(Dataset entries)
========================================================================

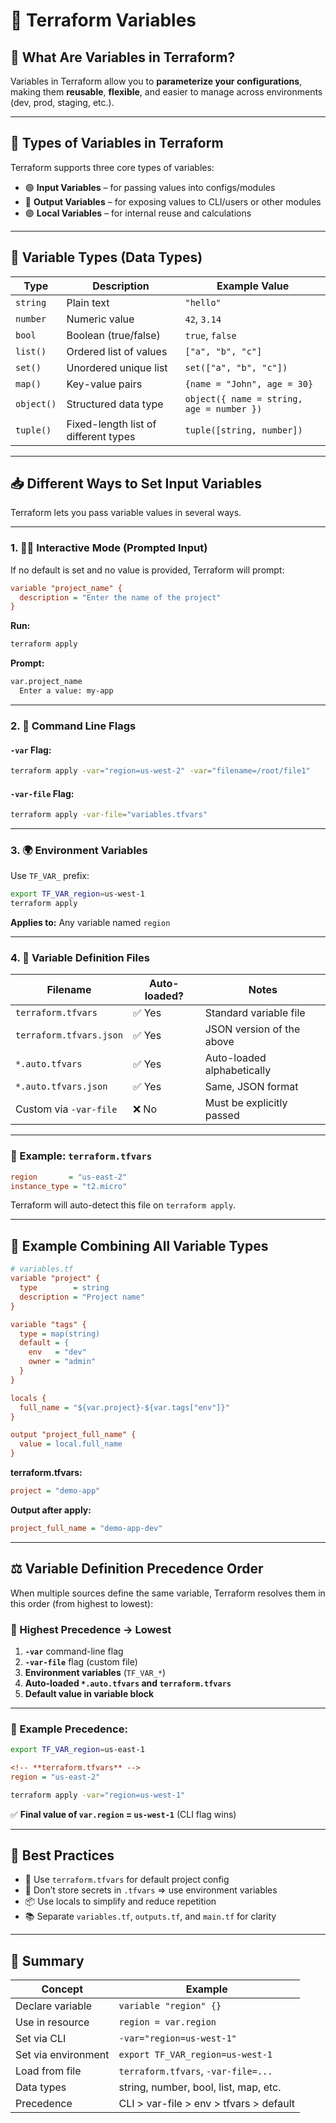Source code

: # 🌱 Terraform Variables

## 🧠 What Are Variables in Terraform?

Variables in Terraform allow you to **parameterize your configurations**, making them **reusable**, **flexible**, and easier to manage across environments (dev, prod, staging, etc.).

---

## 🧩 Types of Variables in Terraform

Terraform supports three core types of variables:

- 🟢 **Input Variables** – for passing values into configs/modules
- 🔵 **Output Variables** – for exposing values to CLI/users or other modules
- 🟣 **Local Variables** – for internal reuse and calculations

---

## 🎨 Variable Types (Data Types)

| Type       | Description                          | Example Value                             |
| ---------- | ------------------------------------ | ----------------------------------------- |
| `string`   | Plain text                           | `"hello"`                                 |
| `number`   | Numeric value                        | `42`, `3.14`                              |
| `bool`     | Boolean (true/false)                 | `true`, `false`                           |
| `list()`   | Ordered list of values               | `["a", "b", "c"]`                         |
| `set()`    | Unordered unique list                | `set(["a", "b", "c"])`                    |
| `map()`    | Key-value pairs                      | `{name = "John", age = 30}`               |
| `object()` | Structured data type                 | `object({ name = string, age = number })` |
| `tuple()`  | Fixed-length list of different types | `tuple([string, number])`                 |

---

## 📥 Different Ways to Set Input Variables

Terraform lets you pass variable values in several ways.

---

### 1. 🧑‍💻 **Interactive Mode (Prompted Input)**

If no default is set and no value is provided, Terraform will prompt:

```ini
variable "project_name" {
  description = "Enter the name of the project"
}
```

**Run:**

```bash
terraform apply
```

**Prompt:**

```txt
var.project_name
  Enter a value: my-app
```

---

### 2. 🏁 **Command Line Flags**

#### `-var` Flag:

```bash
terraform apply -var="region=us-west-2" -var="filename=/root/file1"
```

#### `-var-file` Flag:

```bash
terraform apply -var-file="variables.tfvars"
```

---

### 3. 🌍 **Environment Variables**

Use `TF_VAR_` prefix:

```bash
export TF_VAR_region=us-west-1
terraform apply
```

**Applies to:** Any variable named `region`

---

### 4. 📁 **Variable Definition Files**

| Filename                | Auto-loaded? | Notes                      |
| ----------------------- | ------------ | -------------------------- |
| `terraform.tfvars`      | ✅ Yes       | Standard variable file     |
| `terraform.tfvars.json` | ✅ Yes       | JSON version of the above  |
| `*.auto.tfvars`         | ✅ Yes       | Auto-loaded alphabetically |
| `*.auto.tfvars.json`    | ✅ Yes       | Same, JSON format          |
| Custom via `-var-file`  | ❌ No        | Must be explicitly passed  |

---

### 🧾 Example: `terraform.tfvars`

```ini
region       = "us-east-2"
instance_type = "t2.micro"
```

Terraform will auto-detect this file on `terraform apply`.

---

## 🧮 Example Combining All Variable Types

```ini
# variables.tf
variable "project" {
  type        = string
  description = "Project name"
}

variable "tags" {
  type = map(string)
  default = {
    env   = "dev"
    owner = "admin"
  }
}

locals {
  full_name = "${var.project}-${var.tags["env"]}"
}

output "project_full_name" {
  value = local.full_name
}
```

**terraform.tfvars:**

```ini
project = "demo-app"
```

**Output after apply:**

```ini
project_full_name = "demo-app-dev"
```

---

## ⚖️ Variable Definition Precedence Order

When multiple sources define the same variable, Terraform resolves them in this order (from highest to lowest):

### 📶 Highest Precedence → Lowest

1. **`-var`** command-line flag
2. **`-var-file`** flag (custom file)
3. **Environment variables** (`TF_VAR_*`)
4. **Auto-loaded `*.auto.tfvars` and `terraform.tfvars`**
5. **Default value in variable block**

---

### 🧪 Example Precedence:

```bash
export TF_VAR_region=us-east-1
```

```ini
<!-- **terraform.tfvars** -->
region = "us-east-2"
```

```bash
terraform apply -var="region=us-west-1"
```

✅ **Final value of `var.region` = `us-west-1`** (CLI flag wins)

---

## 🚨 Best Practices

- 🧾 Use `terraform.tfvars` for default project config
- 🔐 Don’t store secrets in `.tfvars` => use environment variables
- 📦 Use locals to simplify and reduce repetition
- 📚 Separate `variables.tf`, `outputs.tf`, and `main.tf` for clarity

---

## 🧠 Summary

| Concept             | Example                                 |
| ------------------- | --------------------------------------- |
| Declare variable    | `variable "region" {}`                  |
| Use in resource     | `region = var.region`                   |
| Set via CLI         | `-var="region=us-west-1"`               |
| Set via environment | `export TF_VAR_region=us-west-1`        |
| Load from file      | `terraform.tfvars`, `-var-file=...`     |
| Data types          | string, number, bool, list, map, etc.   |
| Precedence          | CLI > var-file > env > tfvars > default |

========================================================================

» **Task to complete**
Give the data again exactly as it stands, apart from the pictures.

» **Worked solution**
Source code

: # 🌱 Terraform Variables

## 🧠 What Are Variables in Terraform?

Variables in Terraform allow you to **parameterize your configurations**, making them **reusable**, **flexible**, and easier to manage across environments (dev, prod, staging, etc.).

---

## 🧩 Types of Variables in Terraform

Terraform supports three core types of variables:

- 🟢 **Input Variables** – for passing values into configs/modules
- 🔵 **Output Variables** – for exposing values to CLI/users or other modules
- 🟣 **Local Variables** – for internal reuse and calculations

---

## 🎨 Variable Types (Data Types)

| Type       | Description                          | Example Value                             |
| ---------- | ------------------------------------ | ----------------------------------------- |
| `string`   | Plain text                           | `"hello"`                                 |
| `number`   | Numeric value                        | `42`, `3.14`                              |
| `bool`     | Boolean (true/false)                 | `true`, `false`                           |
| `list()`   | Ordered list of values               | `["a", "b", "c"]`                         |
| `set()`    | Unordered unique list                | `set(["a", "b", "c"])`                    |
| `map()`    | Key-value pairs                      | `{name = "John", age = 30}`               |
| `object()` | Structured data type                 | `object({ name = string, age = number })` |
| `tuple()`  | Fixed-length list of different types | `tuple([string, number])`                 |

---

## 📥 Different Ways to Set Input Variables

Terraform lets you pass variable values in several ways.

---

### 1. 🧑‍💻 **Interactive Mode (Prompted Input)**

If no default is set and no value is provided, Terraform will prompt:

```ini
variable "project_name" {
  description = "Enter the name of the project"
}
```

**Run:**

```bash
terraform apply
```

**Prompt:**

```txt
var.project_name
  Enter a value: my-app
```

---

### 2. 🏁 **Command Line Flags**

#### `-var` Flag:

```bash
terraform apply -var="region=us-west-2" -var="filename=/root/file1"
```

#### `-var-file` Flag:

```bash
terraform apply -var-file="variables.tfvars"
```

---

### 3. 🌍 **Environment Variables**

Use `TF_VAR_` prefix:

```bash
export TF_VAR_region=us-west-1
terraform apply
```

**Applies to:** Any variable named `region`

---

### 4. 📁 **Variable Definition Files**

| Filename                | Auto-loaded? | Notes                      |
| ----------------------- | ------------ | -------------------------- |
| `terraform.tfvars`      | ✅ Yes       | Standard variable file     |
| `terraform.tfvars.json` | ✅ Yes       | JSON version of the above  |
| `*.auto.tfvars`         | ✅ Yes       | Auto-loaded alphabetically |
| `*.auto.tfvars.json`    | ✅ Yes       | Same, JSON format          |
| Custom via `-var-file`  | ❌ No        | Must be explicitly passed  |

---

### 🧾 Example: `terraform.tfvars`

```ini
region       = "us-east-2"
instance_type = "t2.micro"
```

Terraform will auto-detect this file on `terraform apply`.

---

## 🧮 Example Combining All Variable Types

```ini
# variables.tf
variable "project" {
  type        = string
  description = "Project name"
}

variable "tags" {
  type = map(string)
  default = {
    env   = "dev"
    owner = "admin"
  }
}

locals {
  full_name = "${var.project}-${var.tags["env"]}"
}

output "project_full_name" {
  value = local.full_name
}
```

**terraform.tfvars:**

```ini
project = "demo-app"
```

**Output after apply:**

```ini
project_full_name = "demo-app-dev"
```

---

## ⚖️ Variable Definition Precedence Order

When multiple sources define the same variable, Terraform resolves them in this order (from highest to lowest):

### 📶 Highest Precedence → Lowest

1. **`-var`** command-line flag
2. **`-var-file`** flag (custom file)
3. **Environment variables** (`TF_VAR_*`)
4. **Auto-loaded `*.auto.tfvars` and `terraform.tfvars`**
5. **Default value in variable block**

---

### 🧪 Example Precedence:

```bash
export TF_VAR_region=us-east-1
```

```ini
<!-- **terraform.tfvars** -->
region = "us-east-2"
```

```bash
terraform apply -var="region=us-west-1"
```

✅ **Final value of `var.region` = `us-west-1`** (CLI flag wins)

---

## 🚨 Best Practices

- 🧾 Use `terraform.tfvars` for default project config
- 🔐 Don’t store secrets in `.tfvars` => use environment variables
- 📦 Use locals to simplify and reduce repetition
- 📚 Separate `variables.tf`, `outputs.tf`, and `main.tf` for clarity

---

## 🧠 Summary

| Concept             | Example                                 |
| ------------------- | --------------------------------------- |
| Declare variable    | `variable "region" {}`                  |
| Use in resource     | `region = var.region`                   |
| Set via CLI         | `-var="region=us-west-1"`               |
| Set via environment | `export TF_VAR_region=us-west-1`        |
| Load from file      | `terraform.tfvars`, `-var-file=...`     |
| Data types          | string, number, bool, list, map, etc.   |
| Precedence          | CLI > var-file > env > tfvars > default |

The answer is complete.